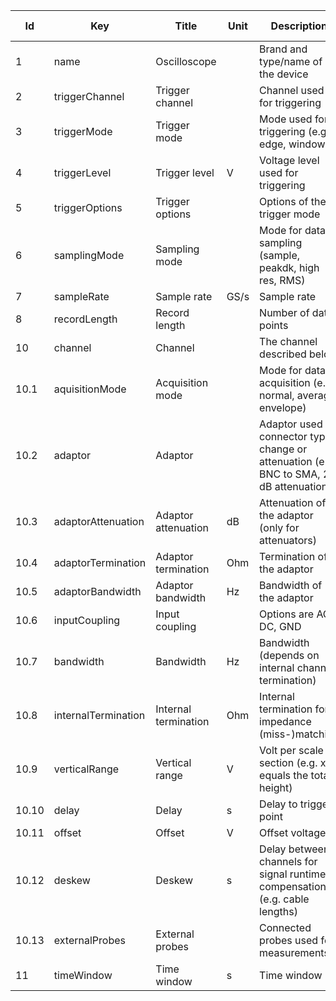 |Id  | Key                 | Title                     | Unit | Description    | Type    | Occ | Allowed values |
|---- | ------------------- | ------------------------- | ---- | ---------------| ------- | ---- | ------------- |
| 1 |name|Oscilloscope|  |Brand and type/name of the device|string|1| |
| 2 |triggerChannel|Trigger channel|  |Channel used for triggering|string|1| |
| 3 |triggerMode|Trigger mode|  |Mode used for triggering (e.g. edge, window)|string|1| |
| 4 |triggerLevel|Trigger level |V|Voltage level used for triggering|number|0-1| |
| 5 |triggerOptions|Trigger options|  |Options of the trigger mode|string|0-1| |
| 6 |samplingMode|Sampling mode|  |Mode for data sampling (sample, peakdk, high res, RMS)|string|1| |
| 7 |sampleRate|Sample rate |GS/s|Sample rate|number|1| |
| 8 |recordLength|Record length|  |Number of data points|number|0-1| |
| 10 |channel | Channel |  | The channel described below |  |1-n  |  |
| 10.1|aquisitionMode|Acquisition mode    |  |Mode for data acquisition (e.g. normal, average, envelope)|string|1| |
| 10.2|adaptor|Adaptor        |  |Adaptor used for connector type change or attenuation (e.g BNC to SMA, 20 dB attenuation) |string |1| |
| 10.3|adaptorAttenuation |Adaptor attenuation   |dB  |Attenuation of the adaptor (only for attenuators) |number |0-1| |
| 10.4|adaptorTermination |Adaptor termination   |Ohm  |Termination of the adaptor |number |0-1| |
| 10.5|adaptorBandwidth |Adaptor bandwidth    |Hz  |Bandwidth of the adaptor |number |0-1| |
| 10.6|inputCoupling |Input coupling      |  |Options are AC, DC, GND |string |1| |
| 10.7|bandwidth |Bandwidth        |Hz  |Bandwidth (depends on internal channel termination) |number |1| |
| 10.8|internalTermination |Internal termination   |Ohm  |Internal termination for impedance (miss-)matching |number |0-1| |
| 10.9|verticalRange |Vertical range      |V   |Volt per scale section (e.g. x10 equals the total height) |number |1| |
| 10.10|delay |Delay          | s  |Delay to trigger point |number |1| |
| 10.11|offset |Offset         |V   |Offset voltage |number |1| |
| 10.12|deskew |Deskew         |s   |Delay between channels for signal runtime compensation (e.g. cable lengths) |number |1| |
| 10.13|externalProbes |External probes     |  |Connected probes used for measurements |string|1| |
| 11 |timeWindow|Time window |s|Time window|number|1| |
□ □ □ □ □
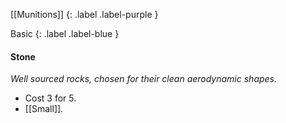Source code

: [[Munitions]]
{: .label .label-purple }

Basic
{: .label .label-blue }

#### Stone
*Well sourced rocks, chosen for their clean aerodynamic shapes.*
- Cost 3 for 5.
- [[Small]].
□ □ □ □ □
— TO DO —
Select the lines in this material that hold the word "termination", leaving none out.

— EXPECTED OUTPUT —
| 10.4|adaptorTermination |Adaptor termination   |Ohm  |Termination of the adaptor |number |0-1| |
| 10.7|bandwidth |Bandwidth        |Hz  |Bandwidth (depends on internal channel termination) |number |1| |
| 10.8|internalTermination |Internal termination   |Ohm  |Internal termination for impedance (miss-)matching |number |0-1| |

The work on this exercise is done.